▶ _Description of the task_: Lines before the one containing "#### A: Assignments" are to be left out; that line and every line after it, through the last line below, are to be reproduced exactly.

++++ Given data

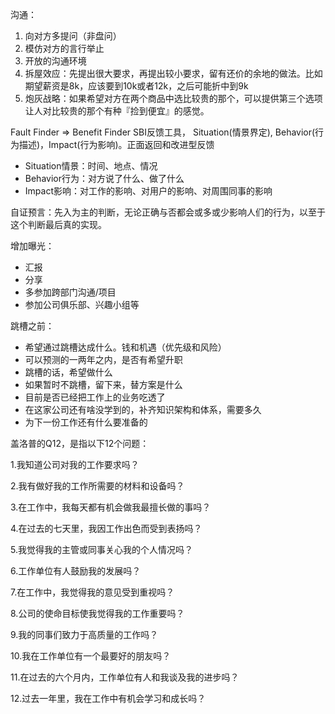 沟通：

1. 向对方多提问（非盘问）
2. 模仿对方的言行举止
3. 开放的沟通环境
4. 拆屋效应：先提出很大要求，再提出较小要求，留有还价的余地的做法。比如期望薪资是8k，应该要到10k或者12k，之后可能折中到9k
5. 炮灰战略：如果希望对方在两个商品中选比较贵的那个，可以提供第三个选项让人对比较贵的那个有种『捡到便宜』的感觉。


Fault Finder => Benefit Finder
SBI反馈工具， Situation(情景界定), Behavior(行为描述)，Impact(行为影响)。正面返回和改进型反馈
- Situation情景：时间、地点、情况
- Behavior行为：对方说了什么、做了什么
- Impact影响：对工作的影响、对用户的影响、对周围同事的影响

自证预言：先入为主的判断，无论正确与否都会或多或少影响人们的行为，以至于这个判断最后真的实现。


增加曝光：
- 汇报
- 分享
- 多参加跨部门沟通/项目
- 参加公司俱乐部、兴趣小组等


跳槽之前：
- 希望通过跳槽达成什么。钱和机遇（优先级和风险）
- 可以预测的一两年之内，是否有希望升职
- 跳槽的话，希望做什么
- 如果暂时不跳槽，留下来，替方案是什么
- 目前是否已经把工作上的业务吃透了
- 在这家公司还有啥没学到的，补齐知识架构和体系，需要多久
- 为下一份工作还有什么要准备的


盖洛普的Q12，是指以下12个问题：

1.我知道公司对我的工作要求吗？

2.我有做好我的工作所需要的材料和设备吗？

3.在工作中，我每天都有机会做我最擅长做的事吗？

4.在过去的七天里，我因工作出色而受到表扬吗？

5.我觉得我的主管或同事关心我的个人情况吗？

6.工作单位有人鼓励我的发展吗？

7.在工作中，我觉得我的意见受到重视吗？

8.公司的使命目标使我觉得我的工作重要吗？

9.我的同事们致力于高质量的工作吗？

10.我在工作单位有一个最要好的朋友吗？

11.在过去的六个月内，工作单位有人和我谈及我的进步吗？

12.过去一年里，我在工作中有机会学习和成长吗？
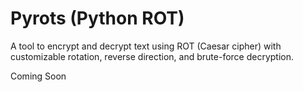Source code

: # Pyrots (Python ROT)
A tool to encrypt and decrypt text using ROT (Caesar cipher) with customizable rotation, reverse direction, and brute-force decryption.

Coming Soon
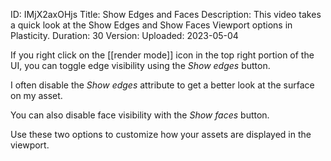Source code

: ID: IMjX2axOHjs
Title: Show Edges and Faces
Description: This video takes a quick look at the Show Edges and Show Faces Viewport options in Plasticity.
Duration: 30
Version: 
Uploaded: 2023-05-04

If you right click on the [[render mode]] icon in the top right portion of the UI, you can toggle edge visibility using the *Show edges* button.

I often disable the *Show edges* attribute to get a better look at the surface on my asset.

You can also disable face visibility with the *Show faces* button.

Use these two options to customize how your assets are displayed in the viewport.
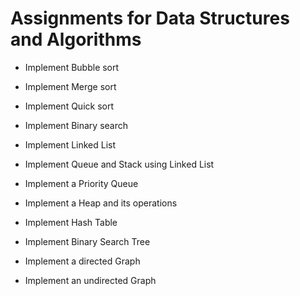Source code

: # Assignments for Data Structures and Algorithms


* Implement Bubble sort
* Implement Merge sort
* Implement Quick sort
* Implement Binary search

* Implement Linked List
* Implement Queue and Stack using Linked List
* Implement a Priority Queue
* Implement a Heap and its operations
* Implement Hash Table
* Implement Binary Search Tree
* Implement a directed Graph
* Implement an undirected Graph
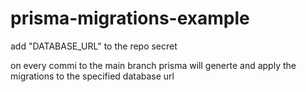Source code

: # prisma-migrations-example

add "DATABASE_URL" to the repo secret

on every commi to the main branch prisma will generte and apply the migrations to the specified database url
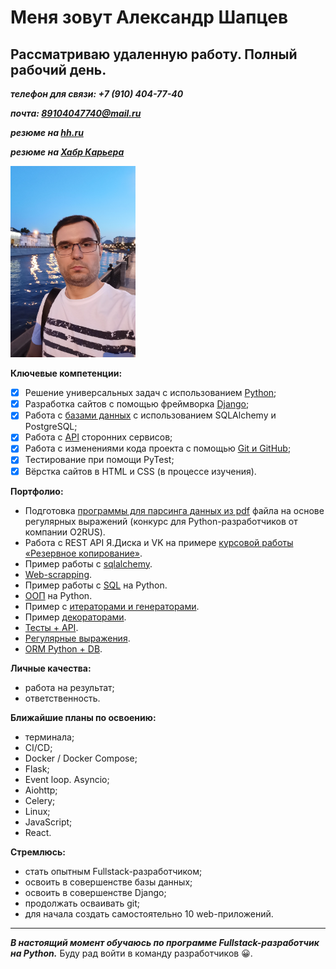 # Меня зовут Александр Шапцев

## Рассматриваю удаленную работу. Полный рабочий день.

***телефон для связи: +7 (910) 404-77-40***

***почта: 89104047740@mail.ru***

***резюме на [hh.ru](https://vidnoe.hh.ru/resume/c23ccba1ff0ccbc7730039ed1f6d6632777042)***

***резюме на [Хабр Карьера](https://career.habr.com/shaptsev_av)***

<img  src="./img/IMG_2023.jpg" alt="Я" width="200"/>

**Ключевые компетенции:**

- [x] Решение универсальных задач с использованием [Python](https://netology.ru/sharing/5adee69fa78f90c8583a4cccd00bf8f6?utm_source=social&utm_campaign=certificate_lms );
- [x] Разработка сайтов с помощью фреймворка [Django](https://netology.ru/sharing/feb020ec00fee45be1221bd25e20767f?utm_source=social&utm_campaign=certificate_lms );
- [x] Работа с [базами данных](https://netology.ru/sharing/1fef724521c887556bd13087c3411da7?utm_source=social&utm_campaign=certificate_lms ) с использованием SQLAlchemy и PostgreSQL;
- [x] Работа с [API](https://netology.ru/sharing/4abb28966354024030ff98b3f3f778d6?utm_source=social&utm_campaign=certificate_lms ) сторонних сервисов;
- [x] Работа с изменениями кода проекта с помощью [Git и GitHub](https://netology.ru/sharing/3aa8b7279064dce177a9640cf1243417?utm_source=social&utm_campaign=certificate_lms );
- [x] Тестирование при помощи PyTest;
- [x] Вёрстка сайтов в HTML и CSS (в процессе изучения).

**Портфолио:**

- Подготовка [программы для парсинга данных из pdf](https://github.com/VolshVs/parsing_text_from_pdf) файла на основе регулярных выражений (конкурс для Python-разработчиков от компании О2RUS).
- Работа с REST API Я.Диска и VK на примере [курсовой работы «Резервное копирование»](https://github.com/VolshVs/Coursework-OOP-Backup/tree/main).
- Пример работы с [sqlalchemy](https://github.com/VolshVs/ORM.Python_DB).
- [Web-scrapping](https://github.com/VolshVs/web_scrapping).
- Пример работы с [SQL](https://github.com/VolshVs/client_management_in_Python/blob/main/main.py) на Python.
- [ООП](https://github.com/VolshVs/OOP_1/blob/main/main.py) на Python.
- Пример с [итераторами и генераторами](https://github.com/VolshVs/Iterators_Generators_Yield).
- Пример [декораторами](https://github.com/VolshVs/Decorators).
- [Тесты + API](https://github.com/VolshVs/Tests/tree/main).
- [Регулярные выражения](https://github.com/VolshVs/regular_expressions).
- [ORM Python + DB](https://github.com/VolshVs/ORM.Python_DB).

**Личные качества:**

- работа на результат;
- ответственность.

**Ближайшие планы по освоению:**

- терминала;
- CI/CD;
- Docker / Docker Compose;
- Flask;
- Event loop. Asyncio;
- Aiohttp;
- Celery;
- Linux;
- JavaScript;
- React.

**Стремлюсь:**

- стать опытным Fullstack-разработчиком;
- освоить в совершенстве базы данных;
- освоить в совершенстве Django;
- продолжать осваивать git;
- для начала создать самостоятельно 10 web-приложений.

___
***В настоящий момент обучаюсь по программе Fullstack-разработчик на Python.***
Буду рад войти в команду разработчиков 😀.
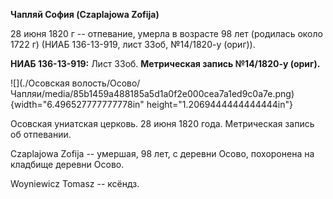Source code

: **Чапляй София (Czaplajowa Zofija)**

28 июня 1820 г -- отпевание, умерла в возрасте 98 лет (родилась около
1722 г) (НИАБ 136-13-919, лист 33об, №14/1820-у (ориг)).

**НИАБ 136-13-919:** Лист 33об. **Метрическая запись №14/1820-у
(ориг).**

![](./Осовская волость/Осово/Чапляи/media/85b1459a488185a5d1a0f2e000cea7a1ed9c0a7e.png){width="6.496527777777778in"
height="1.2069444444444444in"}

Осовская униатская церковь. 28 июня 1820 года. Метрическая запись об
отпевании.

Czaplajowa Zofija -- умершая, 98 лет, с деревни Осово, похоронена на
кладбище деревни Осово.

Woyniewicz Tomasz -- ксёндз.
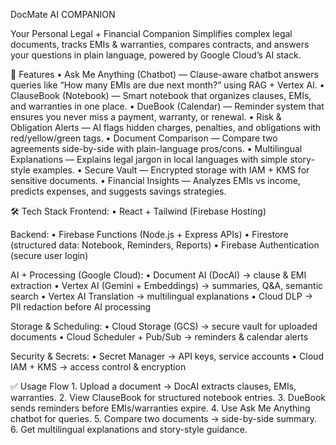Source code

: DocMate AI COMPANION

Your Personal Legal + Financial Companion
Simplifies complex legal documents, tracks EMIs & warranties, compares contracts, and answers your questions in plain language, powered by Google Cloud’s AI stack.

🚀 Features
	•	Ask Me Anything (Chatbot) — Clause-aware chatbot answers queries like “How many EMIs are due next month?”     using RAG + Vertex AI.
	•	ClauseBook (Notebook) — Smart notebook that organizes clauses, EMIs, and warranties in one place.
	•	DueBook (Calendar) — Reminder system that ensures you never miss a payment, warranty, or renewal.
	•	Risk & Obligation Alerts — AI flags hidden charges, penalties, and obligations with red/yellow/green tags.
	•	Document Comparison — Compare two agreements side-by-side with plain-language pros/cons.
	•	Multilingual Explanations — Explains legal jargon in local languages with simple story-style examples.
	•	Secure Vault — Encrypted storage with IAM + KMS for sensitive documents.
	•	Financial Insights — Analyzes EMIs vs income, predicts expenses, and suggests savings strategies.



🛠 Tech Stack
Frontend:
	•	React + Tailwind (Firebase Hosting)

Backend:
	•	Firebase Functions (Node.js + Express APIs)
	•	Firestore (structured data: Notebook, Reminders, Reports)
	•	Firebase Authentication (secure user login)

AI + Processing (Google Cloud):
	•	Document AI (DocAI) → clause & EMI extraction
	•	Vertex AI (Gemini + Embeddings) → summaries, Q&A, semantic search
	•	Vertex AI Translation → multilingual explanations
	•	Cloud DLP → PII redaction before AI processing

Storage & Scheduling:
	•	Cloud Storage (GCS) → secure vault for uploaded documents
	•	Cloud Scheduler + Pub/Sub → reminders & calendar alerts

Security & Secrets:
	•	Secret Manager → API keys, service accounts
	•	Cloud IAM + KMS → access control & encryption


✅ Usage Flow
	1.	Upload a document → DocAI extracts clauses, EMIs, warranties.
    2.	View ClauseBook for structured notebook entries.
	3.	DueBook sends reminders before EMIs/warranties expire.
    4.	Use Ask Me Anything chatbot for queries.
	5.	Compare two documents → side-by-side summary.
    6.	Get multilingual explanations and story-style guidance.
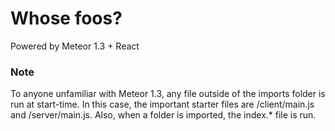 # Whose foos?
Powered by Meteor 1.3 + React
### Note
To anyone unfamiliar with Meteor 1.3, any file outside of the imports folder is run at start-time.  In this case, the important starter files are /client/main.js and /server/main.js.  Also, when a folder is imported, the index.* file is run.
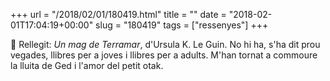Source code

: +++
url = "/2018/02/01/180419.html"
title = ""
date = "2018-02-01T17:04:19+00:00"
slug = "180419"
tags = ["ressenyes"]
+++

📖 Rellegit: *Un mag de Terramar*, d'Ursula K. Le Guin. No hi ha, s'ha dit prou vegades, llibres per a joves i llibres per a adults. M'han tornat a commoure la lluita de Ged i l'amor del petit otak.
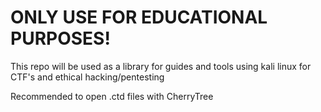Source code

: # ONLY USE FOR EDUCATIONAL PURPOSES!

This repo will be used as a library for guides and tools using kali linux for CTF's and ethical hacking/pentesting

Recommended to open .ctd files with CherryTree
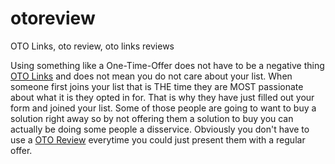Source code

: # otoreview
OTO Links, oto review, oto links reviews

Using something like a One-Time-Offer does not have to be a negative thing <a href="https://otosreview.com">OTO Links</a> and does not mean you do not care about your list. When someone first joins your list that is THE time they are MOST passionate about what it is they opted in for. That is why they have just filled out your form and joined your list. Some of those people are going to want to buy a solution right away so by not offering them a solution to buy you can actually be doing some people a disservice. Obviously you don't have to use a <a href="https://otosreview.com">OTO Review</a> everytime you could just present them with a regular offer.
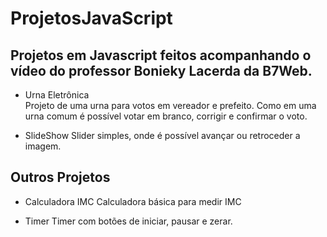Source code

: # ProjetosJavaScript

 ## **Projetos em Javascript feitos acompanhando o vídeo do professor Bonieky Lacerda da B7Web.**

* Urna Eletrônica  
Projeto de uma urna para votos em vereador e prefeito. Como em uma urna comum é possível votar em branco, corrigir e confirmar o voto.

* SlideShow
Slider simples, onde é possível avançar ou retroceder a imagem.

 ## **Outros Projetos**

 * Calculadora IMC
Calculadora básica para medir IMC

* Timer
Timer com botões de iniciar, pausar e zerar.

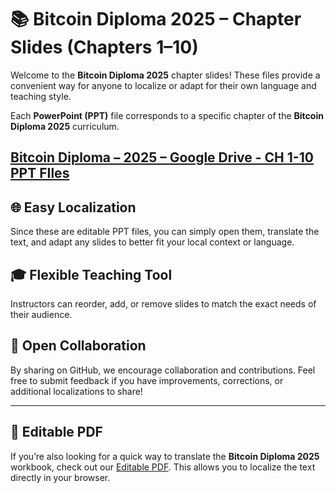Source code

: # :books: Bitcoin Diploma 2025 – Chapter Slides (Chapters 1–10)

Welcome to the **Bitcoin Diploma 2025** chapter slides! These files provide a convenient way for anyone to localize or adapt for their own language and teaching style.

Each **PowerPoint (PPT)** file corresponds to a specific chapter of the **Bitcoin Diploma 2025** curriculum.

[**Bitcoin Diploma – 2025 – Google Drive - CH 1-10 PPT FIles**](https://drive.google.com/drive/folders/1MoArwxH98epFu6Sd2E9kZzZpjhzuMUuK?usp=sharing)
---

## :globe_with_meridians: Easy Localization
Since these are editable PPT files, you can simply open them, translate the text, and adapt any slides to better fit your local context or language.

## :mortar_board: Flexible Teaching Tool
Instructors can reorder, add, or remove slides to match the exact needs of their audience.

## :handshake: Open Collaboration
By sharing on GitHub, we encourage collaboration and contributions. Feel free to submit feedback if you have improvements, corrections, or additional localizations to share!

---

## :page_with_curl: Editable PDF
If you’re also looking for a quick way to translate the **Bitcoin Diploma 2025** workbook, check out our [Editable PDF](#). This allows you to localize the text directly in your browser.



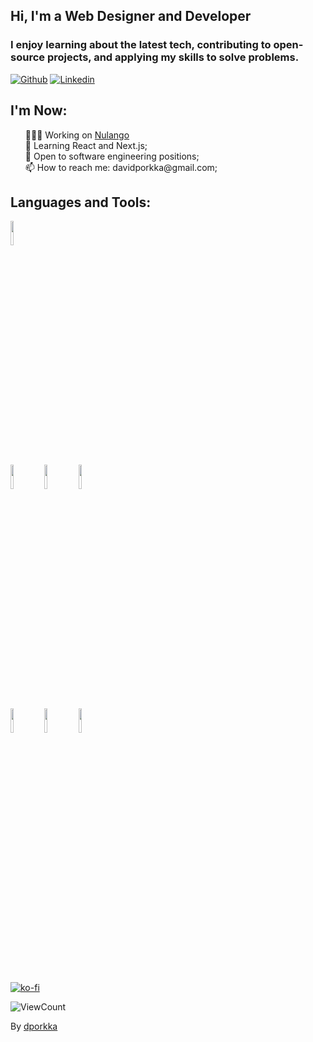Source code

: <!-- Your title -->
## Hi, I'm a Web Designer and Developer

### I enjoy learning about the latest tech, contributing to open-source projects, and applying my skills to solve problems. 

<!-- Your badges
You can use the website to generate badges: https://shields.io/
-->

[![Github](https://img.shields.io/badge/-Github-000?style=flat&logo=Github&logoColor=white)](https://github.com/dporkka)
[![Linkedin](https://img.shields.io/badge/-LinkedIn-blue?style=flat&logo=Linkedin&logoColor=white)](https://www.linkedin.com/in/david-porkka/)

## I'm Now:

<!-- Any image aligned to the right. Beware the width -->
<!-- <img width="55%" align="right" alt="Github" src="https://raw.githubusercontent.com/onimur/.github/master/.resources/git-header.svg" /> -->

<ul style="list-style-type: none">
 <li> 👨🏽‍💻 Working on <a href="https://nulango.com">Nulango</a></li>
 <li> 🌱 Learning React and Next.js;</li>
 <li> 🌟 Open to software engineering positions;</li>
 <li> 📫 How to reach me: davidporkka@gmail.com;</li>
</ul>

## Languages and Tools:
  
  <!-- Your languages and tools. Be careful with the alignment. 
  You can use this sites to get logos: https://www.vectorlogo.zone or https://simpleicons.org/
  -->

  <code><img width="10%" src="https://www.vectorlogo.zone/logos/json/json-ar21.svg"></code>
  <br />
  <code><img width="10%" src="https://www.vectorlogo.zone/logos/mysql/mysql-ar21.svg"></code>
  <code><img width="10%" src="https://www.vectorlogo.zone/logos/sqlite/sqlite-ar21.svg"></code>
  <code><img width="10%" src="https://www.vectorlogo.zone/logos/firebase/firebase-ar21.svg"></code>
  <br />
  <code><img width="10%" src="https://www.vectorlogo.zone/logos/git-scm/git-scm-ar21.svg"></code>
  <code><img width="10%" src="https://www.vectorlogo.zone/logos/yaml/yaml-ar21.svg"></code>
  <code><img width="10%" src="https://www.vectorlogo.zone/logos/gnu_bash/gnu_bash-ar21.svg"></code>
</p>

<br></br>
[![ko-fi](https://ko-fi.com/img/githubbutton_sm.svg)](https://ko-fi.com/S6S7YJ9T1)

<!-- ### :zap: Recent Activity -->
<!--START_SECTION:activity-->

<!--END_SECTION:activity-->


<p align="left">
  <img alt="ViewCount" src="https://views.whatilearened.today/views/github/dporkka/dporkka.svg" />
</p>

<!-- Your hits or visitors
site: http://hits.dwyl.com or https://visitor-badge.glitch.me
Both apis are in trouble due to the number of requests, if you know any other to register visitors, great
-->

<!-- This readme was created by David Porkka - https://github.com/dporkka -->
By [dporkka](https://github.com/dporkka)


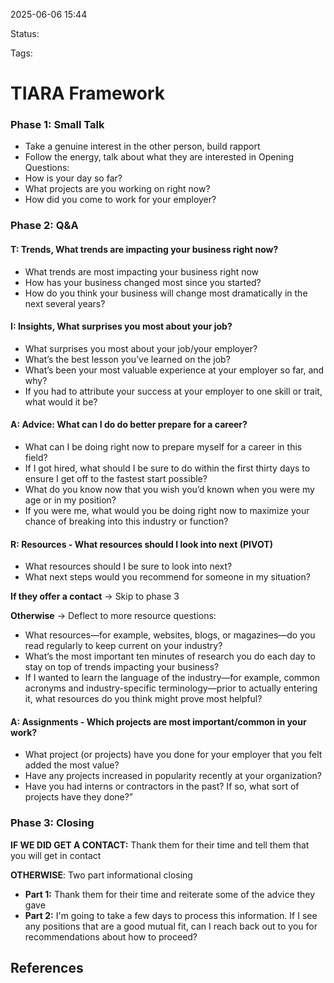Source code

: 2025-06-06 15:44

Status:

Tags:

# TIARA Framework
### Phase 1: Small Talk
- Take a genuine interest in the other person, build rapport
- Follow the energy, talk about what they are interested in 
Opening Questions:
- How is your day so far?
- What projects are you working on right now?
- How did you come to work for your employer?
### Phase 2: Q&A
#### T: Trends, What trends are impacting your business right now?
- What trends are most impacting your business right now 
- How has your business changed most since you started?
- How do you think your business will change most dramatically in the next several years?
#### I: Insights, What surprises you most about your job?
- What surprises you most about your job/your employer?
- What’s the best lesson you’ve learned on the job? 
- What’s been your most valuable experience at your employer so far, and why?
- If you had to attribute your success at your employer to one skill or trait, what would it be?
#### A: Advice: What can I do do better prepare for a career?
- What can I be doing right now to prepare myself for a career in this field?
- If I got hired, what should I be sure to do within the first thirty days to ensure I get off to the fastest start possible?
- What do you know now that you wish you’d known when you were my age or in my position?
- If you were me, what would you be doing right now to maximize your chance of breaking into this industry or function?
#### R: Resources - What resources should I look into next (PIVOT)
- What resources should I be sure to look into next?
- What next steps would you recommend for someone in my situation?

**If they offer a contact** -> Skip to phase 3

**Otherwise** -> Deflect to more resource questions:
- What resources—for example, websites, blogs, or magazines—do you read regularly to keep current on your industry?
- What’s the most important ten minutes of research you do each day to stay on top of trends impacting your business?
- If I wanted to learn the language of the industry—for example, common acronyms and industry-specific terminology—prior to actually entering it, what resources do you think might prove most helpful?
#### A: Assignments - Which projects are most important/common in your work?
- What project (or projects) have you done for your employer that you felt added the most value?
- Have any projects increased in popularity recently at your organization?
- Have you had interns or contractors in the past? If so, what sort of projects have they done?”
### Phase 3: Closing
**IF WE DID GET A CONTACT:** Thank them for their time and tell them that you will get in contact

**OTHERWISE**: Two part informational closing
- **Part 1:** Thank them for their time and reiterate some of the advice they gave
- **Part 2:** I'm going to take a few days to process this information. If I see any positions that are a good mutual fit, can I reach back out to you for recommendations about how to proceed?

## References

++++++++

▶ _Solution for this task_:
#### A: Assignments - Which projects are most important/common in your work?
- What project (or projects) have you done for your employer that you felt added the most value?
- Have any projects increased in popularity recently at your organization?
- Have you had interns or contractors in the past? If so, what sort of projects have they done?”
### Phase 3: Closing
**IF WE DID GET A CONTACT:** Thank them for their time and tell them that you will get in contact

**OTHERWISE**: Two part informational closing
- **Part 1:** Thank them for their time and reiterate some of the advice they gave
- **Part 2:** I'm going to take a few days to process this information. If I see any positions that are a good mutual fit, can I reach back out to you for recommendations about how to proceed?

## References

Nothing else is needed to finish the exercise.